Every entry must be output exactly as it was written.

┏━━

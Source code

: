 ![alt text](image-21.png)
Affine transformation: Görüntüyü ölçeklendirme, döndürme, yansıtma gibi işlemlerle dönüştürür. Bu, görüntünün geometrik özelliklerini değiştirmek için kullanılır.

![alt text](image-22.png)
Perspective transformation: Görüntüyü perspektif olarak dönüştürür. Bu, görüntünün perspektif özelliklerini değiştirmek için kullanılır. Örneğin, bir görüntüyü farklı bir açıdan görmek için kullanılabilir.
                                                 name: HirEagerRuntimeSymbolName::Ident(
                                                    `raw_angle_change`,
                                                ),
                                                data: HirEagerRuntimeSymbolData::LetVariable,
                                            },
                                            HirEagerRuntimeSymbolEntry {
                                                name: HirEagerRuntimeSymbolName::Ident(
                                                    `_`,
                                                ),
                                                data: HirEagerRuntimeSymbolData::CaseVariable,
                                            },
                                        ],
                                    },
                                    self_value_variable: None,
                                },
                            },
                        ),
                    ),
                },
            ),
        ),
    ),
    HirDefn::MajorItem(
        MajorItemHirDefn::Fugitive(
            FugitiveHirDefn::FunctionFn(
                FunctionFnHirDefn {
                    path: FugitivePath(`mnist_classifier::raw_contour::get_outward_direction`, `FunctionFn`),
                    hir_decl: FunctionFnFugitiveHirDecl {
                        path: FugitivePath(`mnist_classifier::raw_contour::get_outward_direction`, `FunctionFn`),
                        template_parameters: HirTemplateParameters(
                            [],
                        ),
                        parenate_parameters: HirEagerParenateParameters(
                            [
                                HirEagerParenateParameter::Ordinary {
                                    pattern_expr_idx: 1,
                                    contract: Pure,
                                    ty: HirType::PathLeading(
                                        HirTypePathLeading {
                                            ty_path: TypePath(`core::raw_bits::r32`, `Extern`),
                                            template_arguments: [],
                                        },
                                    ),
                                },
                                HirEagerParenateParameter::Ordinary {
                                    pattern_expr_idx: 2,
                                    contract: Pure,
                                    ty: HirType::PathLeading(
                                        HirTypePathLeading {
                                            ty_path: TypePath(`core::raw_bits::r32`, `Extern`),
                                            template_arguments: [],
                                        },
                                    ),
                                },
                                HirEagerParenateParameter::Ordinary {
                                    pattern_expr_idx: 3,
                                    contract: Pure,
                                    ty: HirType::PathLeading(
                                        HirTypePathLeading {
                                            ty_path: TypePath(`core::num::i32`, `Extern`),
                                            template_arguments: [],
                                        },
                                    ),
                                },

┗━━

_Reply to the exercise_:
Source code

: ![alt text](image-21.png)
Affine transformation: Görüntüyü ölçeklendirme, döndürme, yansıtma gibi işlemlerle dönüştürür. Bu, görüntünün geometrik özelliklerini değiştirmek için kullanılır.

![alt text](image-22.png)
Perspective transformation: Görüntüyü perspektif olarak dönüştürür. Bu, görüntünün perspektif özelliklerini değiştirmek için kullanılır. Örneğin, bir görüntüyü farklı bir açıdan görmek için kullanılabilir.
                                                 name: HirEagerRuntimeSymbolName::Ident(
                                                    `raw_angle_change`,
                                                ),
                                                data: HirEagerRuntimeSymbolData::LetVariable,
                                            },
                                            HirEagerRuntimeSymbolEntry {
                                                name: HirEagerRuntimeSymbolName::Ident(
                                                    `_`,
                                                ),
                                                data: HirEagerRuntimeSymbolData::CaseVariable,
                                            },
                                        ],
                                    },
                                    self_value_variable: None,
                                },
                            },
                        ),
                    ),
                },
            ),
        ),
    ),
    HirDefn::MajorItem(
        MajorItemHirDefn::Fugitive(
            FugitiveHirDefn::FunctionFn(
                FunctionFnHirDefn {
                    path: FugitivePath(`mnist_classifier::raw_contour::get_outward_direction`, `FunctionFn`),
                    hir_decl: FunctionFnFugitiveHirDecl {
                        path: FugitivePath(`mnist_classifier::raw_contour::get_outward_direction`, `FunctionFn`),
                        template_parameters: HirTemplateParameters(
                            [],
                        ),
                        parenate_parameters: HirEagerParenateParameters(
                            [
                                HirEagerParenateParameter::Ordinary {
                                    pattern_expr_idx: 1,
                                    contract: Pure,
                                    ty: HirType::PathLeading(
                                        HirTypePathLeading {
                                            ty_path: TypePath(`core::raw_bits::r32`, `Extern`),
                                            template_arguments: [],
                                        },
                                    ),
                                },
                                HirEagerParenateParameter::Ordinary {
                                    pattern_expr_idx: 2,
                                    contract: Pure,
                                    ty: HirType::PathLeading(
                                        HirTypePathLeading {
                                            ty_path: TypePath(`core::raw_bits::r32`, `Extern`),
                                            template_arguments: [],
                                        },
                                    ),
                                },
                                HirEagerParenateParameter::Ordinary {
                                    pattern_expr_idx: 3,
                                    contract: Pure,
                                    ty: HirType::PathLeading(
                                        HirTypePathLeading {
                                            ty_path: TypePath(`core::num::i32`, `Extern`),
                                            template_arguments: [],
                                        },
                                    ),
                                },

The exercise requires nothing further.